Markets on Edge: Dollar Weakens, Gold Hits Record

What’s Happening with the U.S. Government Shutdown?

On September 30, the federal budget expires. If Congress does not approve a funding bill, the government will enter a “shutdown.” This means federal agencies stop operating, public employees go home without pay, and key economic data releases — including the monthly jobs report — are halted. It’s not a funding problem but a political deadlock: the House of Representatives is divided, with a Republican faction demanding deeper cuts, while the Democratic-led Senate is promoting a broader spending plan.

Why It Matters to Markets

Political uncertainty generates risk aversion. Investors are moving into safe-haven assets like gold and U.S. Treasuries, while the U.S. dollar loses appeal against defensive currencies such as the yen or the Swiss franc. The suspension of official data also complicates the Federal Reserve’s interest rate decisions, adding volatility to financial assets.

Possible Scenarios

Last-Minute Deal: The dollar and stock markets would rebound, while gold would partially correct from its highs.

Short Shutdown (days): Limited impact, with initial drops in equities and the dollar, but quick recovery afterwards.

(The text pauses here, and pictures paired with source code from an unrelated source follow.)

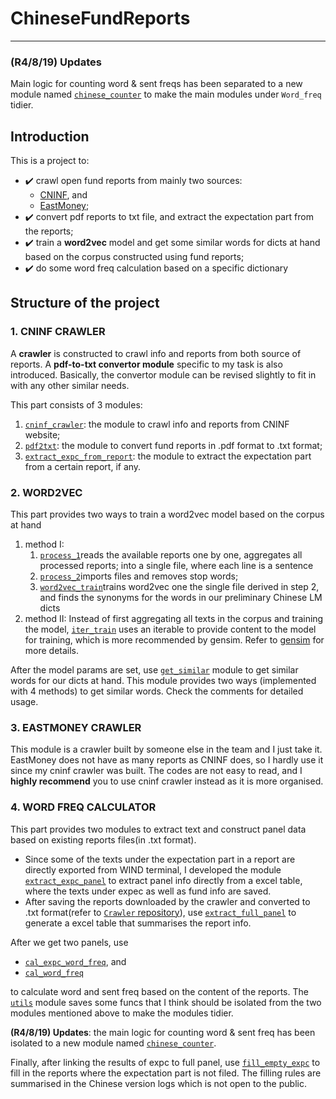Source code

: # ChineseFundReports
--------------------------------------------------------------------
### (R4/8/19) Updates
Main logic for counting word & sent freqs has been separated to a new module named [`chinese_counter`](./Word_freq/chinese_counter.py) to make the main modules under `Word_freq` tidier.

## Introduction
This is a project to:
- :heavy_check_mark: crawl open fund reports from mainly two sources:
  - [CNINF](http://www.cninfo.com.cn/), and
  - [EastMoney](https://www.eastmoney.com/);
- :heavy_check_mark: convert pdf reports to txt file, and extract the expectation part from the reports;
- :heavy_check_mark: train a **word2vec** model and get some similar words for dicts at hand based on the corpus constructed using fund reports;
- :heavy_check_mark: do some word freq calculation based on a specific dictionary

## Structure of the project
### 1. CNINF CRAWLER
A **crawler** is constructed to crawl info and reports from both source of reports. A **pdf-to-txt convertor module** specific to my task is also introduced.
Basically, the convertor module can be revised slightly to fit in with any other similar needs.

This part consists of 3 modules:
1. [`cninf_crawler`](./Crawler/crawling_cninf.py): the module to crawl info and reports from CNINF website;
2. [`pdf2txt`](./Crawler/pdf2txt.py): the module to convert fund reports in .pdf format to .txt format;
3. [`extract_expc_from_report`](./Crawler/extract_expc_from_report.py): the module to extract the expectation part from a certain report, if any.

### 2. WORD2VEC
This part provides two ways to train a word2vec model based on the corpus at hand

1. method I:
    1. [`process_1`](./word2vec/pre_process_1.py)reads the available reports one by one, aggregates all processed reports;
    into a single file, where each line is a sentence
    2. [`process_2`](./word2vec/pre_process_2.py)imports files and removes stop words;
    3. [`word2vec_train`](./word2vec/word2vec_train.py)trains word2vec one the single file derived in step 2, and finds the synonyms
    for the words in our preliminary Chinese LM dicts
2. method II:
    Instead of first aggregating all texts in the corpus and training the model, [`iter_train`](./word2vec/iter_train.py) uses an iterable to provide content to the model for training, which is more recommended by gensim. Refer to [gensim](https://radimrehurek.com/gensim/apiref.html#api-reference) for more details.

After the model params are set, use [`get_similar`](./word2vec/get_similar.py) module to get similar words for our dicts at hand. This module provides two ways (implemented with 4 methods) to get similar words. Check the comments for detailed usage.

### 3. EASTMONEY CRAWLER
This module is a crawler built by someone else in the team and I just take it. EastMoney does not have as many reports as CNINF does, so I hardly use it since my cninf crawler was built. The codes are not easy to read, and I **highly recommend** you to use cninf crawler instead as it is more organised.


### 4. WORD FREQ CALCULATOR
This part provides two modules to extract text and construct panel data based on existing reports files(in .txt format). 
- Since some of the texts under the expectation part in a report are directly exported from WIND terminal, I developed the module [`extract_expc_panel`](./Word_freq/extract_expc_panel.py) to extract panel info directly from a excel table, where the texts under expec as well as fund info are saved.
- After saving the reports downloaded by the crawler and converted to .txt format(refer to [`Crawler` repository](./Crawler/)), use [`extract_full_panel`](./Word_freq/extract_full_panel.py) to generate a excel table that summarises the report info.

After we get two panels, use
- [`cal_expc_word_freq`](./Word_freq/cal_expc_word_freq.py), and
- [`cal_word_freq`](./Word_freq/cal_word_freq.py)

to calculate word and sent freq based on the content of the reports. The [`utils`](./Word_freq/utils.py) module saves some funcs that I think should be isolated from the two modules mentioned above to make the modules tidier.

**(R4/8/19) Updates**: the main logic for counting word & sent freq has been isolated to a new module named [`chinese_counter`](./Word_freq/chinese_counter.py).

Finally, after linking the results of expc to full panel, use [`fill_empty_expc`](./Word_freq/fill_empty_expc.py) to fill in the reports where the expectation part is not filed. The filling rules are summarised in the Chinese version logs which is not open to the public.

Prolonged Shutdown (weeks): Strong pressure on the dollar and stock indices, gold at new highs, and increased tension in the bond market.

Immediate Impact

The market is already showing signs of nervousness. Gold reached a historic high of $3,871.68 before correcting by 1.64%. Wall Street indices are trading cautiously, and the dollar remains weak. The key factor is the duration of the shutdown: the longer it lasts, the greater the damage to confidence and the stronger the reaction in global markets.

Technical Analysis

DXY | H4

DXY.jpg

Supply Zones (Bid): 97.88
Demand Zones (ask): 97.26

The dollar is gently breaking the 97.67 support, leaving the weekly volume concentration around 97.88 as a supply zone after recent moves. While the price remains below the weekly POC 97.88, further USD selling is expected with a target near last week’s demand zone at 97.26.

This scenario would extend selling in USDJPY, USDCAD, USDCHF, and extend buying in EURUSD, GBPUSD, AUDUSD, NZDUSD, XAUUSD, etc.

A decisive breakout above 97.88 would allow a bullish recovery toward 98.11, 98.55, and potentially 98.78. In that scenario, selling would extend in EURUSD, GBPUSD, AUDUSD, NZDUSD, XAUUSD, and buying in USDJPY, USDCAD, USDCHF.

XAUUSD (Gold)| H4

XAUUSD_H4.jpg

Gold has been strengthening as a safe-haven asset due to multiple factors, and the government shutdown adds extra volatility and risk-aversion, increasing buying interest this week.

The correction of more than 1% today after reaching a historic high of 3,871.68 is likely liquidity-seeking near last week’s weekly high at 3,791, falling below the weekly volume POC at 3,828.97.

While the price remains below the weekly POC 3,828.97, a deeper bearish correction toward 3,764.51 and last week’s buying POC at 3,752.51 is possible, both levels likely to reactivate bulls.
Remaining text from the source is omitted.